Looking back on True Greens

Looking back on the semester, I believe that I picked the project that best suits me.  I have never been in an applied learning class before — to my knowledge at least– and this was an interesting thing to be a part of during my first semester at UMBC.  Growing and selling food on campus to Chartwells and other off campus restaurants was only part of True Greens’ mission.  What I realized as we got deeper into the project was that we were trying to prove a bigger point.  The point that locally grown and produced food is something that betters our food systems and that our college campuses need to stand behind that too.

Fortunately for the True Greens team, a lot of the bureaucratic red tape that I saw many other groups get stuck behind was passed by a semester or two before.  I believe that the amount of obstacles like waiting on emails, meetings, and approvals to get stuff done is directly related to when the projects started up.  It’s no surprise then that True Greens’ and the permaculture gardeners were the two groups to physically progress the furthest this semester.  That’s because they were started before this INDS 430: Creating Food System Justice class.  But I don’t for a second doubt the nonphysical, behind-the-scenes work done by the other groups.  These groups paved the way for upcoming classes to get working… well at least put the plants in the ground and people at the markets and CSAs.  I saw first hand some of the opposition there is for change in a higher institution of learning and I wasn’t even involved directly with those groups.  One could assume that this struggle for change trickles up to the government, and explains why our current food system is so broken.

With that being said though, I think we are on a turn for the better.  Initiatives such as this class speak volumes to that.  Professionals like Professor Wrigley, and students from every walk of life care about the system and are actively working towards changing it.  These are really only the first steps we can take in this process.

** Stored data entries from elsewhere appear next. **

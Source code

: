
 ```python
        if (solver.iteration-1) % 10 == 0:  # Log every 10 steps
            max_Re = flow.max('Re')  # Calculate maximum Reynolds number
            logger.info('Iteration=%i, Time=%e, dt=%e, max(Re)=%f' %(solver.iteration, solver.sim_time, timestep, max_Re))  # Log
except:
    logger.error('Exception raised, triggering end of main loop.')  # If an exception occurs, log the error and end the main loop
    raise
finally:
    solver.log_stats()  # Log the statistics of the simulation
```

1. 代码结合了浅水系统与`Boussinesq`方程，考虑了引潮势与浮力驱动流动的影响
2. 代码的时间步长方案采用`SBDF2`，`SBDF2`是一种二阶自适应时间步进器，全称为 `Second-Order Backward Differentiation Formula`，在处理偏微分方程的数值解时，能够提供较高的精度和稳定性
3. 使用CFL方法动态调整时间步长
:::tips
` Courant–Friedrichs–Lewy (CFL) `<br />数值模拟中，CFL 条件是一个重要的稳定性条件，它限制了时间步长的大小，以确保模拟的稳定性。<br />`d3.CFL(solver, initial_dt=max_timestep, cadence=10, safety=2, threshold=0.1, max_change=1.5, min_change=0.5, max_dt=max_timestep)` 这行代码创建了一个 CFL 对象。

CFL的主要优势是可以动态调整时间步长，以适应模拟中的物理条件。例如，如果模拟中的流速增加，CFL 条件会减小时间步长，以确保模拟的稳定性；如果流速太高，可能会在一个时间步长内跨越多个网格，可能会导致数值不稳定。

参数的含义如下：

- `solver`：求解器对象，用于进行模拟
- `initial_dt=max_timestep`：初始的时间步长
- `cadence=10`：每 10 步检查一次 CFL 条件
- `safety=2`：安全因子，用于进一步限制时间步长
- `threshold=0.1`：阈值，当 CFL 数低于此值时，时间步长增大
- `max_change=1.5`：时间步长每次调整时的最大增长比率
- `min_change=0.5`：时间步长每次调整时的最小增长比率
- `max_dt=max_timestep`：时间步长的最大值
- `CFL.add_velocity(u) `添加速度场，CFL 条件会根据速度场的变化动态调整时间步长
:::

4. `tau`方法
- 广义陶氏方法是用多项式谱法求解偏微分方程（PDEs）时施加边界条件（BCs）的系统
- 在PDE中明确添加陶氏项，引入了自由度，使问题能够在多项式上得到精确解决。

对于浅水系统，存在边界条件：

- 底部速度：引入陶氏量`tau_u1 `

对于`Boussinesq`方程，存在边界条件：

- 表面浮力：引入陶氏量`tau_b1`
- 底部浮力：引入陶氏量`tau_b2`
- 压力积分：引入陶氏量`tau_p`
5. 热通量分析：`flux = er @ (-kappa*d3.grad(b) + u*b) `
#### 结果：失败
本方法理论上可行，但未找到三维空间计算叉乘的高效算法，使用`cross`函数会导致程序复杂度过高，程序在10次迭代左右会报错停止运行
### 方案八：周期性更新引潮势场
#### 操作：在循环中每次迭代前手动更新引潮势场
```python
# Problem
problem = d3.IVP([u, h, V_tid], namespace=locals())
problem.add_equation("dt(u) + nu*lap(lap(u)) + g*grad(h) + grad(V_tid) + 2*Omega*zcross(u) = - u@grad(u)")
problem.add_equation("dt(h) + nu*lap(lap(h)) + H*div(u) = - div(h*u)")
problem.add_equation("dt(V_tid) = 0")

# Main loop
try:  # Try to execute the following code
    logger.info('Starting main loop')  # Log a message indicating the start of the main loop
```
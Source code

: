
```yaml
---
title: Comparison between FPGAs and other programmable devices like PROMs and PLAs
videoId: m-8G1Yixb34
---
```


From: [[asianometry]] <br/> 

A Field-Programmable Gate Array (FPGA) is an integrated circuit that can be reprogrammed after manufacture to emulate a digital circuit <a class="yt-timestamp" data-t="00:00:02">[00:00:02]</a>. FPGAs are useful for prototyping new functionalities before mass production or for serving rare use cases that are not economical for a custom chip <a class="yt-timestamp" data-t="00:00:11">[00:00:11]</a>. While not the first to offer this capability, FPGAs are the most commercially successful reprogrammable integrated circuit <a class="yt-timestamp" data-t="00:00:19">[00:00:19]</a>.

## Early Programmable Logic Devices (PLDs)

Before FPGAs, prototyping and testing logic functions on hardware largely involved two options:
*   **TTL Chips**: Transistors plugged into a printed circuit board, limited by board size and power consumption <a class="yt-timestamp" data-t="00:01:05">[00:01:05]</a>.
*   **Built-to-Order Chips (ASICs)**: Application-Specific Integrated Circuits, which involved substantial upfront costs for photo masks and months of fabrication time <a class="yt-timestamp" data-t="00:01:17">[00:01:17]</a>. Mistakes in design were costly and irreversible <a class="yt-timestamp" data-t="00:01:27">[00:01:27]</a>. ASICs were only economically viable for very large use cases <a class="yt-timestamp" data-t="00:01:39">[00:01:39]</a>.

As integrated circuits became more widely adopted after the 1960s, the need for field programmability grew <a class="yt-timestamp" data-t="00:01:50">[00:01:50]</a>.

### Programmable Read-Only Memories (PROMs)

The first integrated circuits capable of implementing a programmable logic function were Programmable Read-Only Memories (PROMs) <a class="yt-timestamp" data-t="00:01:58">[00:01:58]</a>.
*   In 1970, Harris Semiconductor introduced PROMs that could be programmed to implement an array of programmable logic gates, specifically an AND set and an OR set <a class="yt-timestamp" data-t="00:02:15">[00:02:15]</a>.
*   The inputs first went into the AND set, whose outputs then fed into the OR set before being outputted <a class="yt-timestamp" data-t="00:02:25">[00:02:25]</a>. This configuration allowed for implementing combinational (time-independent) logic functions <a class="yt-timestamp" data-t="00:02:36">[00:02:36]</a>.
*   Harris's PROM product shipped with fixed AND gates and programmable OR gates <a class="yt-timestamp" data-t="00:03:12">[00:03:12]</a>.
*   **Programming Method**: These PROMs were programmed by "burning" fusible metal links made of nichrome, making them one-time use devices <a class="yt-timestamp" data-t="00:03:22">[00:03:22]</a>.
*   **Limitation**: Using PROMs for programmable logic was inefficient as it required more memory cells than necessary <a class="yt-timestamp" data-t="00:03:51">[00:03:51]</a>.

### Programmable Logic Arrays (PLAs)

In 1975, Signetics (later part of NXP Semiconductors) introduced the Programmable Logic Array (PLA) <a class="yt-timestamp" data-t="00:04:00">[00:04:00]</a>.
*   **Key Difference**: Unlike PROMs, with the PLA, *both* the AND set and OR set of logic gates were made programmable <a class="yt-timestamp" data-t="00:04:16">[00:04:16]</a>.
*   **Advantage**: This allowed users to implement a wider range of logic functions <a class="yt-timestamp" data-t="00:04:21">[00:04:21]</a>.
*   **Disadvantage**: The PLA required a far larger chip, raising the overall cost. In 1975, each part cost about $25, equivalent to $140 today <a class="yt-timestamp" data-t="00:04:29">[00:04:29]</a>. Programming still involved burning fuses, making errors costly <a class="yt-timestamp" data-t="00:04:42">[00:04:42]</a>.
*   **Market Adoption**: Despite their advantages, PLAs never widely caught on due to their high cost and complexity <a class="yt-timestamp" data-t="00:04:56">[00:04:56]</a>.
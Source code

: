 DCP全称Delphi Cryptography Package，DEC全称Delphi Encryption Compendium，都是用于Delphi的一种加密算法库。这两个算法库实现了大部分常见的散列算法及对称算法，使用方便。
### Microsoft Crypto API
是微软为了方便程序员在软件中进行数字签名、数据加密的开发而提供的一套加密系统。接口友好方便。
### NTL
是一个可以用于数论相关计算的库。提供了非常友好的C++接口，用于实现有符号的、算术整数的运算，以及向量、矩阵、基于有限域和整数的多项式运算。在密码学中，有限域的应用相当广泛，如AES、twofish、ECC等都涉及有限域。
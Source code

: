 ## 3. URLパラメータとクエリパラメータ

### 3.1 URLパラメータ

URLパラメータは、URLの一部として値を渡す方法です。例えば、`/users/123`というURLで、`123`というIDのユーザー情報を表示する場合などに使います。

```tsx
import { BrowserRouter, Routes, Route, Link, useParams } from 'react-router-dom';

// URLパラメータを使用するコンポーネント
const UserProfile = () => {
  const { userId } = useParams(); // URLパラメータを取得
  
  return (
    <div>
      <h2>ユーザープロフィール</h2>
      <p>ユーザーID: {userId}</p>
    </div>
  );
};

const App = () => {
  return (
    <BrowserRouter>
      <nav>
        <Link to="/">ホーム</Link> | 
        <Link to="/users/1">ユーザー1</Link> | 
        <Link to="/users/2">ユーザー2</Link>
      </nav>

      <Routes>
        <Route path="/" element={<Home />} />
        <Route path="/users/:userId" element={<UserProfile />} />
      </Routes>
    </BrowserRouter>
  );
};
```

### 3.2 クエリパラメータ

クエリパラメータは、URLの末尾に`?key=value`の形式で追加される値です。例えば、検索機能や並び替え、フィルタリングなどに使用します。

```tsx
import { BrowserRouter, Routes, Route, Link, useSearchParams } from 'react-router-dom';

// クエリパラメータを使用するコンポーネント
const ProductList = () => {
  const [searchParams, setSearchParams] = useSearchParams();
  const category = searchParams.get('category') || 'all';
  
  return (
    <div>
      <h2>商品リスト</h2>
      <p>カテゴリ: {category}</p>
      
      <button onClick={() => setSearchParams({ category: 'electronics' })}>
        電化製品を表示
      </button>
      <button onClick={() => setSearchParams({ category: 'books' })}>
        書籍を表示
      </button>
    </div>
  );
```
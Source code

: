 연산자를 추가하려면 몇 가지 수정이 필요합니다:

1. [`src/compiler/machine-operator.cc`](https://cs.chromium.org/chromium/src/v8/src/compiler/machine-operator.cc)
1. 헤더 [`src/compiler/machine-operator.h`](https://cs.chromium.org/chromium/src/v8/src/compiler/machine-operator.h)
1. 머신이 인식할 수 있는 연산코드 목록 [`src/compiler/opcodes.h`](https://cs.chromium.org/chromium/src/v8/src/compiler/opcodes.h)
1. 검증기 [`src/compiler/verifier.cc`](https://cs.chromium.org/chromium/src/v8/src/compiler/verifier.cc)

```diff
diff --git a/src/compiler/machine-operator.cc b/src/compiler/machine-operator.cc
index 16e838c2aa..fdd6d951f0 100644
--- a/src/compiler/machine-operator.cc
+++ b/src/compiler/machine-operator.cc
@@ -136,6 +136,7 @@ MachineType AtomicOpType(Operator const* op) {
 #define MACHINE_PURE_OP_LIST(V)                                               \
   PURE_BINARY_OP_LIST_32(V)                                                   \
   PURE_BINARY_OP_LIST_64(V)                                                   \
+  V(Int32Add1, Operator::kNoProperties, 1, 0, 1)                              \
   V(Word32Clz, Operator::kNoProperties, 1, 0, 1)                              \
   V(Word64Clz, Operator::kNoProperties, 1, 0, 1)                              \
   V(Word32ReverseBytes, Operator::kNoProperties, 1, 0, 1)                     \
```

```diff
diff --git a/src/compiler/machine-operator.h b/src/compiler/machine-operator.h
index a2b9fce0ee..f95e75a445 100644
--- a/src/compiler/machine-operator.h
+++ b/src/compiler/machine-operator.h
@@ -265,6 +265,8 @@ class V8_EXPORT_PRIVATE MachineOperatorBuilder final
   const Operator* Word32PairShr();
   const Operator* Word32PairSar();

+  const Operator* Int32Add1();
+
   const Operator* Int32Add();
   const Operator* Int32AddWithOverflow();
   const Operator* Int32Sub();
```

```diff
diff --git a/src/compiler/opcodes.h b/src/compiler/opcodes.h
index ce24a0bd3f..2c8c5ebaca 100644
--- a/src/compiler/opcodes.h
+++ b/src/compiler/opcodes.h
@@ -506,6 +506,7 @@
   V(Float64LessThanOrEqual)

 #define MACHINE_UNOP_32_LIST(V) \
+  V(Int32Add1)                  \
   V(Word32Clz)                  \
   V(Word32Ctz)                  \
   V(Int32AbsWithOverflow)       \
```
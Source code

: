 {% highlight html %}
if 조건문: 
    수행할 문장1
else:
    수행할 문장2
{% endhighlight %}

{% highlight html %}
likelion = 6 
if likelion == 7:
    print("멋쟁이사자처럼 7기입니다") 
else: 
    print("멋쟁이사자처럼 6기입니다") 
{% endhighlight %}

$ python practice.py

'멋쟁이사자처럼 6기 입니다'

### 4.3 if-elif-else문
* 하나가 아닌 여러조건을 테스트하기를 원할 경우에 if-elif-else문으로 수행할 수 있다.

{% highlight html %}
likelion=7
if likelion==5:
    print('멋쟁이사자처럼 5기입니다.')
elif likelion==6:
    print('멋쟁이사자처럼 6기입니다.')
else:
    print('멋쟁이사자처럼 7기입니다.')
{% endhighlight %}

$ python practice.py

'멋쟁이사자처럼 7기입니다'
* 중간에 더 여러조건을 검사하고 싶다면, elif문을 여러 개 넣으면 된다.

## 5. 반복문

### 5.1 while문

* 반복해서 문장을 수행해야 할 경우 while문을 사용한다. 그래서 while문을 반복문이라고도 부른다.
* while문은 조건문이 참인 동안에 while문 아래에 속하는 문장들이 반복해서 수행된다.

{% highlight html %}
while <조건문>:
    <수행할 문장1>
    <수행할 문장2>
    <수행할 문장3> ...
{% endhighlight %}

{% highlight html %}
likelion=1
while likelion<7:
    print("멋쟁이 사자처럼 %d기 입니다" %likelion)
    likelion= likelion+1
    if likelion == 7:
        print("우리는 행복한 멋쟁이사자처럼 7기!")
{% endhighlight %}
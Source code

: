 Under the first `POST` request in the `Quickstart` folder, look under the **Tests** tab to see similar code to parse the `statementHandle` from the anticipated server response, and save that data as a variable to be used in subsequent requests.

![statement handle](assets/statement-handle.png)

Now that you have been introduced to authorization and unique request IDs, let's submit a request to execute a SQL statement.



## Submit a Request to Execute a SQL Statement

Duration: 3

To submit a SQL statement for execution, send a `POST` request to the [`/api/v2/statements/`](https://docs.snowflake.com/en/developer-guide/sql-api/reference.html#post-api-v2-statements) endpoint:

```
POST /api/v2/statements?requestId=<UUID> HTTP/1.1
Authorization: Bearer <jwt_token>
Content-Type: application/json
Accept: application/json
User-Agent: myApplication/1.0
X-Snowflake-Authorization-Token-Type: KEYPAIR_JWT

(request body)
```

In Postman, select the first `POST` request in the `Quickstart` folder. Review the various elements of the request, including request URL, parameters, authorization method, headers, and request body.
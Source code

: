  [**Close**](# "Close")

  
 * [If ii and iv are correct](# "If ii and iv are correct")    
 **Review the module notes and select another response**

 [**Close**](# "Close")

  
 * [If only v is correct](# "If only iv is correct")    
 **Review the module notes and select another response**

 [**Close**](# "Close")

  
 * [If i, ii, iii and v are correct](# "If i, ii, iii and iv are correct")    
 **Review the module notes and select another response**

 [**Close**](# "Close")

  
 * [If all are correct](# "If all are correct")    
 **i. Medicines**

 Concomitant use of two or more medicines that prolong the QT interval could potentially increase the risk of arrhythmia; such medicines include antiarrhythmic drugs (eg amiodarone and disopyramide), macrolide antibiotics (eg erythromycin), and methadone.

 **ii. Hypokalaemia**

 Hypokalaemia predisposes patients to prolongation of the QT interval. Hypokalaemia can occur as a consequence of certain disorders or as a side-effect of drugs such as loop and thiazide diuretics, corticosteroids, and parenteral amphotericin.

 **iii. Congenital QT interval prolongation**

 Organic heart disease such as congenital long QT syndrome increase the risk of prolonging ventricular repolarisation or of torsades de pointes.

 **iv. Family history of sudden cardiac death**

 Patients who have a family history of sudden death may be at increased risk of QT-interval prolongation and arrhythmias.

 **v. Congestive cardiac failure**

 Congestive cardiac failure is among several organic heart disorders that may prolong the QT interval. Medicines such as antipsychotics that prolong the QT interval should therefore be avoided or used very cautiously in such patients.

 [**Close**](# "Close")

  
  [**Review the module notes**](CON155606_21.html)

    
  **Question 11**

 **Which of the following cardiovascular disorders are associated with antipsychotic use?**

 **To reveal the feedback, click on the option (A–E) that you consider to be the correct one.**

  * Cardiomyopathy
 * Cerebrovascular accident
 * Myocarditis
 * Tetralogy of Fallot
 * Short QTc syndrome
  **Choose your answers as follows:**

My advice to future students who wish to take this class is to be prepared to get out from behind your desks and bridge the explanation-action gap in food policy– and well policy in general.  There are too many classes that study the problems in our societies but this is all they do.  The goal of that knowledge is to simply pass an exam or write a paper.  Classes like these teach through experience, and I think that’s important to understand before coming into the class.  It isn’t a traditional class, but that’s what is so great about it.  We’ve been working in these projects the whole semester.  I can honestly say that they are truly resume boosters, experience builders, and learning opportunities.  But they are also something bigger than that.  They are baby steps towards a better tomorrow.  I’ve spent one semester in the class and I feel pretty proud of the project I was involved in, and even plan on staying involved in it for semesters to come.  Finding something that speaks to you and working at it should be what higher education is about.  And with that growth, you’ll probably also learn something, or see things a little differently than before.